Он бездумно шел через заставленные мебелью пыльные лабиринты, сквозные проходные комнаты, где маленькие, похожие на крысёнышей служки сервировали ломящиеся от снеди и пойла столы. Через будуары с прихорашивающимися пахнущими мятой и пудрой шлюхами, притоны с клубящимся туманом едкого табачного и сладкого опиумного дыма, подземные лавы с капающей за шиворот водой и гнилыми шпалами под ногами. Через вой сирен и зарева пожарищ, пыльные бури и грязь до колен. Пока он брёл, Томаса преследовали запахи кислой капусты, жареной селедки, жженой резины, горчичного газа, сгоревшего пороха, сажи, гари, вонючих портянок, дохлой рыбы и много ещё чего тошнотворного.
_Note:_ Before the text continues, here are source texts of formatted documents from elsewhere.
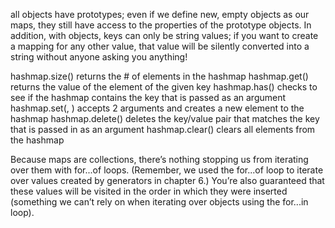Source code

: all objects have prototypes; even if we define new, empty objects as our maps, they still have access to the properties of the
prototype objects. In addition, with objects, keys can only be string values; if you want to create a mapping for any other value, that value will be silently converted into a string without anyone asking you anything!

hashmap.size() returns the # of elements in the hashmap
hashmap.get(<key>) returns the value of the element of the given key
hashmap.has(<key>) checks to see if the hashmap contains the key that is passed as an argument
hashmap.set(<key>, <value>) accepts 2 arguments and creates a new element to the hashmap
hashmap.delete(<key>) deletes the key/value pair that matches the key that is passed in as an argument
hashmap.clear() clears all elements from the hashmap

Because maps are collections, there’s nothing stopping us from iterating over them with for...of loops. (Remember, we used the for...of loop to iterate over values created by generators in chapter 6.) You’re also guaranteed that these values will be visited in the order in which they were inserted (something we can’t rely on when iterating over objects using the for...in loop).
Наконец, он заметил дверь, ведущую к запасному выходу на задний двор.
Темный узкий коридор с тусклой лампочкой вверху. Стены с облупившейся мышиного цвета краской, бетонный сырой пол, высокий потолок. Гулкие шаги. Томас подумал, что в таких местах хорошо расстреливать — бах в затылок — и на небесах! Эта мысль вдруг ему показалась забавной...
Толкнул дверь, вышел, сделал насколько шагов и тут же остановился. Глаза его ослепли от солнечных лучей, тысячекратно умноженных и усиленных кристаллами снега. Вся открывшаяся перед ним площадь, крыши домов, кроны деревьев, всё сияло мириадами бриллиантов. Вот так подарок! Хотел увидеть снег и — вуаля — милости прошу! Это сколько он сражался? Полгода, целый век?
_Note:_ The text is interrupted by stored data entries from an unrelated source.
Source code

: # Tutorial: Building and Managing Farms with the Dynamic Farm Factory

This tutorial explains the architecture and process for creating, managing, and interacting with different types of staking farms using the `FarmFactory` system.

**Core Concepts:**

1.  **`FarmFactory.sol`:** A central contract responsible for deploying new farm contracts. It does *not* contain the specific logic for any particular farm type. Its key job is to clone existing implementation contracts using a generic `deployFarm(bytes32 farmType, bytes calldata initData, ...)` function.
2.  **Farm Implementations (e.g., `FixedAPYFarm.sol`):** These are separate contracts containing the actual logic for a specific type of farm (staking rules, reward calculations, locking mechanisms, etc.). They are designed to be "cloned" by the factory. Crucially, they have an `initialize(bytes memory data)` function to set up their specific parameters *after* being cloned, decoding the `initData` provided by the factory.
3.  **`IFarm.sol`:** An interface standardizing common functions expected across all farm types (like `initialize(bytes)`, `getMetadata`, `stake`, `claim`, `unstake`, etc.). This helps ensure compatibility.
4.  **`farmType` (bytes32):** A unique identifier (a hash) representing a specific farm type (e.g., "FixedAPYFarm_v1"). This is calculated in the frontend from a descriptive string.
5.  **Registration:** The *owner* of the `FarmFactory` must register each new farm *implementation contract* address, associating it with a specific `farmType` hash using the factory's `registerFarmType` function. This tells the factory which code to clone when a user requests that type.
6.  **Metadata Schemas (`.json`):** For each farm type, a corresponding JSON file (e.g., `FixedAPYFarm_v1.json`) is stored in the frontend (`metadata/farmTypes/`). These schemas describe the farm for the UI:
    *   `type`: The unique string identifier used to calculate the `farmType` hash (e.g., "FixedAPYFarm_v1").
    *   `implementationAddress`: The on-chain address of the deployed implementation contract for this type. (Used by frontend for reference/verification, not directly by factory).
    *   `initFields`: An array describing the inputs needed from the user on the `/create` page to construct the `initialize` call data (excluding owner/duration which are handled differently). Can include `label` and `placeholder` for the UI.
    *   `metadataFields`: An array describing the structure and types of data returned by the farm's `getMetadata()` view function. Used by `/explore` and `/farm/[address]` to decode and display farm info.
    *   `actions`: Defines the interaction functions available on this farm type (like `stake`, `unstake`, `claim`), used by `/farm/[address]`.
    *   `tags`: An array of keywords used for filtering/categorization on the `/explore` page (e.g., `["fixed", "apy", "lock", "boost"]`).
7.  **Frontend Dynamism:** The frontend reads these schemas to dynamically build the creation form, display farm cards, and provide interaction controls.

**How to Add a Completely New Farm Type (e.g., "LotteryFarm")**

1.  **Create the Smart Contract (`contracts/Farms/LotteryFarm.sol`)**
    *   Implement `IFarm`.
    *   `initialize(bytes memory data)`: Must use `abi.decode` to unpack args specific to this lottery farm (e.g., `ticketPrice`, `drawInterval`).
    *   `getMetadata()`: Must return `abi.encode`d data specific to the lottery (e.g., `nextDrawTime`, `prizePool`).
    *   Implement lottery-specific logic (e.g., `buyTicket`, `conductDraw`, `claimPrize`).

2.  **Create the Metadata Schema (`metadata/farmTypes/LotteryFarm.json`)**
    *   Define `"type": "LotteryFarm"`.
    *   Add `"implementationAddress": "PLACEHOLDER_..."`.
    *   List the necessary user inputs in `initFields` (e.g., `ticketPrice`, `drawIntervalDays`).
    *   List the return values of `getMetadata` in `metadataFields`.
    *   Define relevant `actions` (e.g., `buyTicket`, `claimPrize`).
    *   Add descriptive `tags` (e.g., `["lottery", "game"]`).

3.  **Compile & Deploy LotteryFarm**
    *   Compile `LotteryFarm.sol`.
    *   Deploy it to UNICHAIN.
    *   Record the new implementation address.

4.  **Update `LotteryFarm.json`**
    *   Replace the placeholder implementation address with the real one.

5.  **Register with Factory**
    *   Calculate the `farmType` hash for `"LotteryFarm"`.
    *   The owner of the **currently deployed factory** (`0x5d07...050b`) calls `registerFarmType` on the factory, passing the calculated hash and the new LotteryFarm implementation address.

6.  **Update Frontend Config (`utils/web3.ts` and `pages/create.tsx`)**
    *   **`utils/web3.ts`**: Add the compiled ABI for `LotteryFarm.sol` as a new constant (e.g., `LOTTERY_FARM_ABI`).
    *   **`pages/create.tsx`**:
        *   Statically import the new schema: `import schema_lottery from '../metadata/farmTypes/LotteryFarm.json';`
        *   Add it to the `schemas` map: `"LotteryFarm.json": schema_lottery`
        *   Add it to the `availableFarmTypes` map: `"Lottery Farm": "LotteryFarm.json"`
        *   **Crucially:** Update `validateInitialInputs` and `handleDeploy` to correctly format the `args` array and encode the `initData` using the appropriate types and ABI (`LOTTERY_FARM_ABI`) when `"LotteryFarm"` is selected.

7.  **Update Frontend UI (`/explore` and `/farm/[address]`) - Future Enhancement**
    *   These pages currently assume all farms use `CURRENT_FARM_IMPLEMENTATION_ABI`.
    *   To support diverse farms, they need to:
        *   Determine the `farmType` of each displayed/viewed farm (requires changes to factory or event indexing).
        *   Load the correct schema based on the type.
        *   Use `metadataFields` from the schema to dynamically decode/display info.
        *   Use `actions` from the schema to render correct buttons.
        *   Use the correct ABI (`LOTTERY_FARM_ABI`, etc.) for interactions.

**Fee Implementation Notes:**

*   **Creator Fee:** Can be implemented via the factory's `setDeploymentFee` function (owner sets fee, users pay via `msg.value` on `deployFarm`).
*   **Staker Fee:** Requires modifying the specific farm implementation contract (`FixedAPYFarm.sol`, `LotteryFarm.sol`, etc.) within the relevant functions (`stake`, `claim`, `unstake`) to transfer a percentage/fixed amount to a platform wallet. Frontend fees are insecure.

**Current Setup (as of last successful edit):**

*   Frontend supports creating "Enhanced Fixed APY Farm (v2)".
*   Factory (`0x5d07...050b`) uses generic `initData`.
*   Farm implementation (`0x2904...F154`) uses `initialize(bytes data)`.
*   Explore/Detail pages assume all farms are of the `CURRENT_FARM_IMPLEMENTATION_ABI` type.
Томас, закрыв глаза, полной грудью вдохнул обжигающий вкусный морозный воздух. Белесый пар изо рта. Волосики в носу прихватило. Ледяной живительный коктейль потек по всему телу и, достигнув мозга, очистил сознание, стерев из памяти удушливую вонь Дворца, а вместе с ней и образы разноцветия бирюлек, смеющихся и рыдающих игроков. Только морозная, вкусная, как бухарская дыня, свежесть, девственный только-только выпавший снег под ногами и бесконечное освященное солнцем чистое небо над головой. Невысокие старинные, словно с открытки, дома. Над печными трубами вверх поднимаются дымки.
Как же хорошо-то, Господи!
За спиной раздался крахмальный скрип.
Томас развернулся и увидел перед собой лицо Михаэля Шульца. Он улыбнулся немцу, как старому приятелю, с которым многое было пережито и выстрадано, улыбнулся как другу, ставшему ближе брата. Михаэль на долю секунды замешкался, что-то хотел сказать, но слова застряли в его глотке, а потом он всё равно завершил задуманное: сбил Томаса с ног и нелепыми в этот радостный момент прыжками бросился к поджидающему его экипажу.
Томас почувствовал, что хрупкое стекло, не выдержав удара, лопнуло, и пастушок рассыпался в пыль. Боли не было, только время замедлило ход, и он тягуче-плавно стал падать в прохладное, убаюкивающее, как руки матери, мягкое, чистое. Снег — это хорошо. Он любит зиму. В морозы все твари земные становятся честнее, а небеса снисходительней. Хорошо вот так — из засухи, пыли, грязи, тоски, подлости бесконечной, вываляться в сугробе ни о чем не думая, забыв прошлое, отрешившись от настоящего, не страшась будущего.